## Problem requirements
The job is to find each line of the records below that includes the word "returns" and copy it.

Dataset entries:
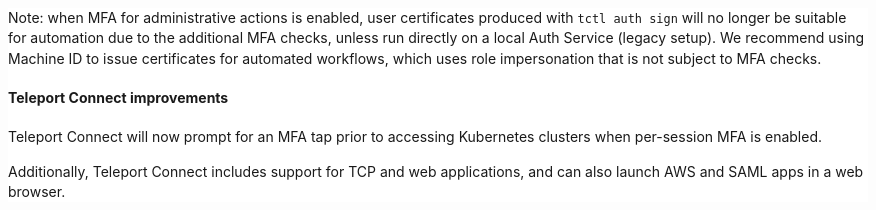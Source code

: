Note: when MFA for administrative actions is enabled, user certificates produced
with `tctl auth sign` will no longer be suitable for automation due to the additional
MFA checks, unless run directly on a local Auth Service (legacy setup). We
recommend using Machine ID to issue certificates for automated workflows, which
uses role impersonation that is not subject to MFA checks.

#### Teleport Connect improvements

Teleport Connect will now prompt for an MFA tap prior to accessing Kubernetes
clusters when per-session MFA is enabled.

Additionally, Teleport Connect includes support for TCP and web applications,
and can also launch AWS and SAML apps in a web browser.


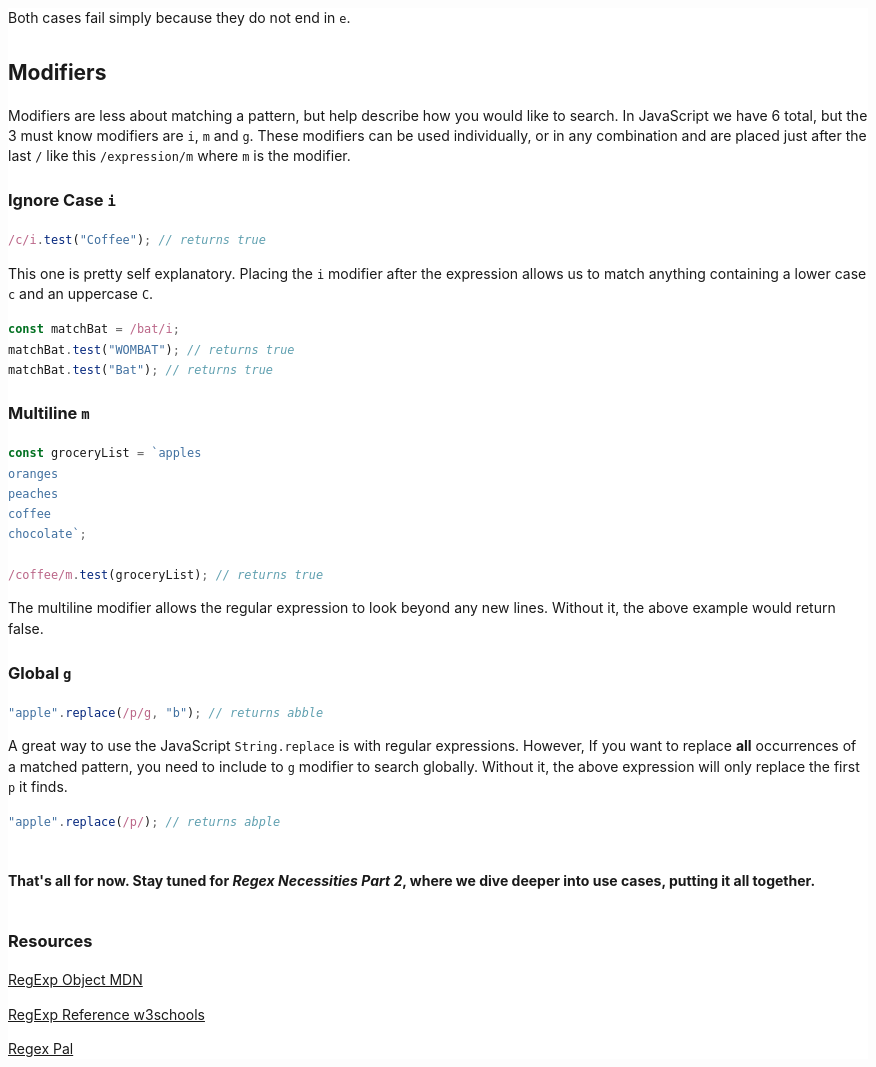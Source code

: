 Both cases fail simply because they do not end in `e`.

## Modifiers

Modifiers are less about matching a pattern, but help describe how you would like to search. In JavaScript we have 6 total, but the 3 must know modifiers are `i`, `m` and `g`. These modifiers can be used individually, or in any combination and are placed just after the last `/` like this `/expression/m` where `m` is the modifier.

### Ignore Case `i`

```javascript
/c/i.test("Coffee"); // returns true
```

This one is pretty self explanatory. Placing the `i` modifier after the expression allows us to match anything containing a lower case `c` and an uppercase `C`.

```javascript
const matchBat = /bat/i;
matchBat.test("WOMBAT"); // returns true
matchBat.test("Bat"); // returns true
```

### Multiline `m`

```javascript
const groceryList = `apples
oranges
peaches
coffee
chocolate`;

/coffee/m.test(groceryList); // returns true
```

The multiline modifier allows the regular expression to look beyond any new lines. Without it, the above example would return false.

### Global `g`

```javascript
"apple".replace(/p/g, "b"); // returns abble
```

A great way to use the JavaScript `String.replace` is with regular expressions. However, If you want to replace **all** occurrences of a matched pattern, you need to include to `g` modifier to search globally. Without it, the above expression will only replace the first `p` it finds.

```javascript
"apple".replace(/p/); // returns abple
```

#

#### That's all for now. Stay tuned for _Regex Necessities Part 2_, where we dive deeper into use cases, putting it all together.

#

### Resources
[RegExp Object MDN](https://developer.mozilla.org/en-US/docs/Web/JavaScript/Reference/Global_Objects/RegExp)

[RegExp Reference w3schools](https://www.w3schools.com/jsref/jsref_obj_regexp.asp)

[Regex Pal](https://www.regexpal.com/)
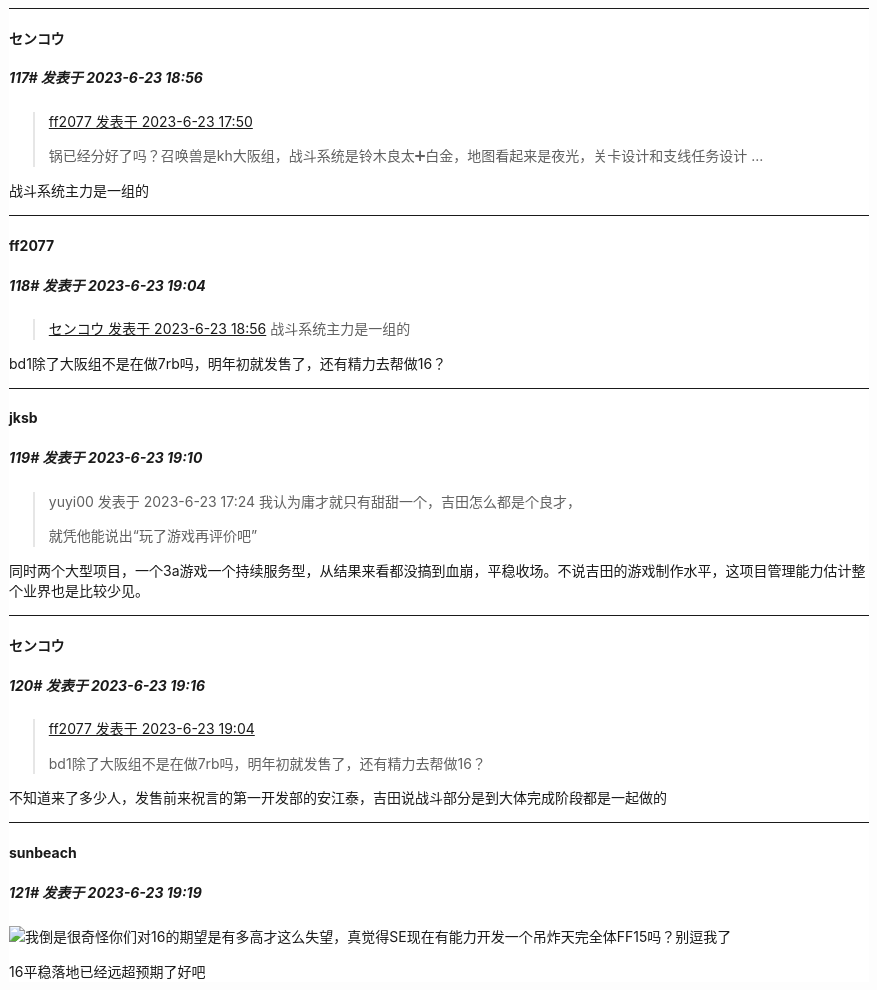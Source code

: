 
*****

####  センコウ  
##### 117#       发表于 2023-6-23 18:56

<blockquote><a href="httphttps://bbs.saraba1st.com/2b/forum.php?mod=redirect&amp;goto=findpost&amp;pid=61397846&amp;ptid=2141064" target="_blank">ff2077 发表于 2023-6-23 17:50</a>

锅已经分好了吗？召唤兽是kh大阪组，战斗系统是铃木良太➕白金，地图看起来是夜光，关卡设计和支线任务设计 ...</blockquote>
战斗系统主力是一组的


*****

####  ff2077  
##### 118#       发表于 2023-6-23 19:04

<blockquote><a href="httphttps://bbs.saraba1st.com/2b/forum.php?mod=redirect&amp;goto=findpost&amp;pid=61398551&amp;ptid=2141064" target="_blank">センコウ 发表于 2023-6-23 18:56</a>
战斗系统主力是一组的</blockquote>
bd1除了大阪组不是在做7rb吗，明年初就发售了，还有精力去帮做16？

*****

####  jksb  
##### 119#       发表于 2023-6-23 19:10

<blockquote>yuyi00 发表于 2023-6-23 17:24
我认为庸才就只有甜甜一个，吉田怎么都是个良才，

就凭他能说出“玩了游戏再评价吧”</blockquote>
同时两个大型项目，一个3a游戏一个持续服务型，从结果来看都没搞到血崩，平稳收场。不说吉田的游戏制作水平，这项目管理能力估计整个业界也是比较少见。


*****

####  センコウ  
##### 120#       发表于 2023-6-23 19:16

<blockquote><a href="httphttps://bbs.saraba1st.com/2b/forum.php?mod=redirect&amp;goto=findpost&amp;pid=61398633&amp;ptid=2141064" target="_blank">ff2077 发表于 2023-6-23 19:04</a>

bd1除了大阪组不是在做7rb吗，明年初就发售了，还有精力去帮做16？</blockquote>
不知道来了多少人，发售前来祝言的第一开发部的安江泰，吉田说战斗部分是到大体完成阶段都是一起做的


*****

####  sunbeach  
##### 121#       发表于 2023-6-23 19:19

<img src="https://static.saraba1st.com/image/smiley/face2017/048.png" referrerpolicy="no-referrer">我倒是很奇怪你们对16的期望是有多高才这么失望，真觉得SE现在有能力开发一个吊炸天完全体FF15吗？别逗我了

16平稳落地已经远超预期了好吧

## Exercise response
/c/i.test("Coffee"); // returns true
matchBat.test("WOMBAT"); // returns true
matchBat.test("Bat"); // returns true
/coffee/m.test(groceryList); // returns true
"apple".replace(/p/g, "b"); // returns abble
"apple".replace(/p/); // returns abple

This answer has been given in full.